Several weeks back, Pulse of Health Freedom focused on the issue of electronic medical records, mentioning a Wall Street Journal opinion piece authored by two Harvard educators who disputed the administration’s claim that electronic medical records would save our healthcare system $80 billion.
Jerome Groopman, MD, a member of Harvard’s medical school faculty, and one of the authors of the article about medical records, has published another Wall St Journal Op-Ed—this time on the failure of a one-size-fits-all medicine. He notes that “treating the test results” often yields very poor results.
Dr. Groopman’s article focuses especially on measures of “quality care” for diabetics, measures that are often demanded by insurers and by peer-review medical organizations. Until recently a fasting “normal” blood sugar level could range from 80–120 mg/dl. Newer guidelines have narrowed that range to 80–100 mg/dl. Yet a recent study in the New England Journal of Medicine reported that more critically ill patients died in the group whose blood sugar level was tightly regulated than in the group cared for with a flexible approach. In fact, the ACCORD study of more than 10,000 diabetics with cardiovascular/heart disease was halted when so many diabetics died in the group with tightly controlled blood sugar.

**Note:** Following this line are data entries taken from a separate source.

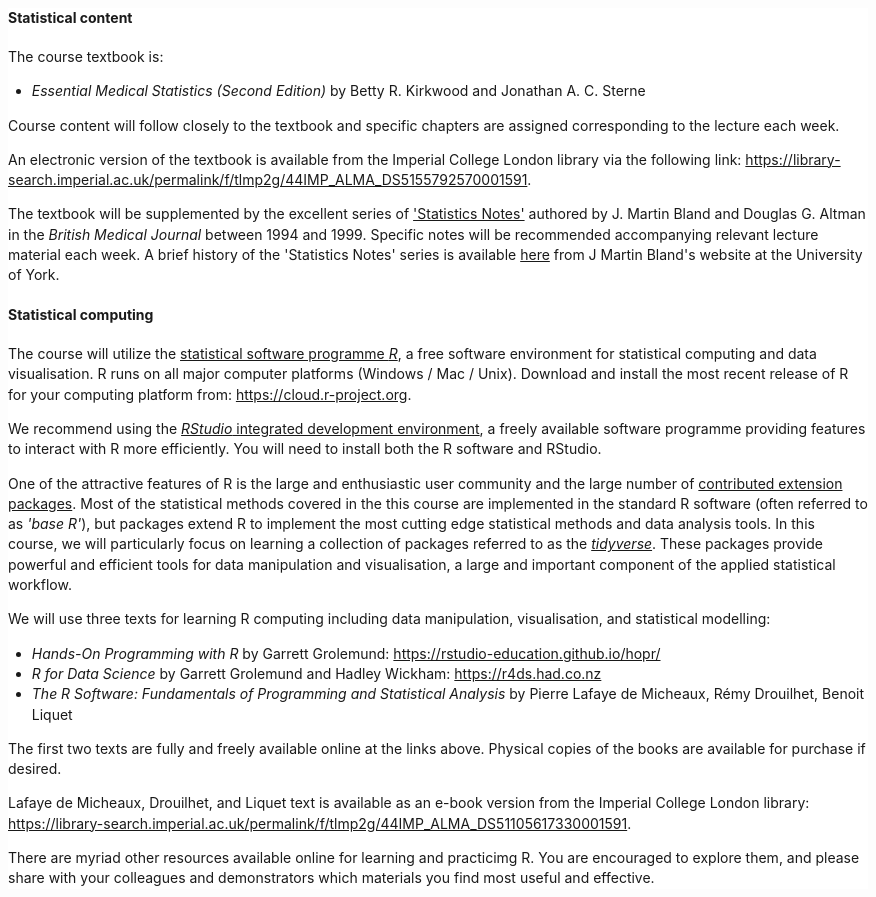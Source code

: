 #### Statistical content

The course textbook is:

* _Essential Medical Statistics (Second Edition)_ by Betty R. Kirkwood and Jonathan A. C. Sterne

Course content will follow closely to the textbook and specific chapters are assigned corresponding to the lecture each week.

An electronic version of the textbook is available from the Imperial College London library via the following link: https://library-search.imperial.ac.uk/permalink/f/tlmp2g/44IMP_ALMA_DS5155792570001591.

The textbook will be supplemented by the excellent series of ['Statistics Notes'](https://www.bmj.com/specialties/statistics-notes) authored by J. Martin Bland and Douglas G. Altman in the _British Medical Journal_ between 1994 and 1999. Specific notes will be recommended accompanying relevant lecture material each week. A brief history of the 'Statistics Notes' series is available [here](https://www-users.york.ac.uk/~mb55/pubs/statnote9.pdf) from J Martin Bland's website at the University of York.

#### Statistical computing 

The course will utilize the [statistical software programme _R_](https://www.r-project.org), a free software environment for statistical computing and data visualisation. R runs on all major computer platforms (Windows / Mac / Unix). Download and install the most recent release of R for your computing platform from: https://cloud.r-project.org. 

We recommend using the [_RStudio_ integrated development environment](http://www.rstudio.com/download), a freely available software programme providing features to interact with R more efficiently. You will need to install both the R software and RStudio.

One of the attractive features of R is the large and enthusiastic user community and the large number of [contributed extension packages](https://cloud.r-project.org). Most of the statistical methods covered in the this course are implemented in the standard R software (often referred to as _'base R'_), but packages extend R to implement the most cutting edge statistical methods and data analysis tools. In this course, we will particularly focus on learning a collection of packages referred to as the [_tidyverse_](https://www.tidyverse.org). These packages provide powerful and efficient tools for data manipulation and visualisation, a large and important component of the applied statistical workflow.

We will use three texts for learning R computing including data manipulation, visualisation, and statistical modelling: 

* _Hands-On Programming with R_ by Garrett Grolemund: https://rstudio-education.github.io/hopr/
* _R for Data Science_ by Garrett Grolemund and Hadley Wickham: https://r4ds.had.co.nz
* _The R Software: Fundamentals of Programming and Statistical Analysis_ by Pierre Lafaye de Micheaux, Rémy Drouilhet, Benoit Liquet

The first two texts are fully and freely available online at the links above. Physical copies of the books are available for purchase if desired.

Lafaye de Micheaux, Drouilhet, and Liquet text is available as an e-book version from the Imperial College London library: https://library-search.imperial.ac.uk/permalink/f/tlmp2g/44IMP_ALMA_DS51105617330001591.

There are myriad other resources available online for learning and practicimg R. You are encouraged to explore them, and please share with your colleagues and demonstrators which materials you find most useful and effective.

Integrative physicians have been cautioning about aggressively treating the fasting blood sugar level. Cutting-edge research suggests that a fasting insulin level, which is linked to insulin resistance, is often more significant clinically in connecting the dots between the patient’s waistline, blood pressure, blood sugar, and blood lipid levels. Loren Cordain, PhD, of Colorado State University, has brilliantly demonstrated those connections both in research and in clinical practice.
Many an integrative practitioner has faced regulatory board charges for practicing “outside the standard of care for the practice of medicine” in that respective state. The charge may involve the use of a nutrient, a therapy, or a diagnostic tool like the Heidelberg gastrogram. The practitioner, backed by the weight of scientific literature and his or her own clinical experience, made an informed recommendation to the patient, who then followed the recommendation. Yet charges are proffered even when there is no harm alleged—the approach is simply different from the allopathic “standard of care” guidelines. But what if the “standard of care” doesn’t fit the patient’s unique needs, or doesn’t work as well as alternative approaches? Why should patients and practitioners alike be penalized for doing what works, instead of doing what a regulatory board mandates?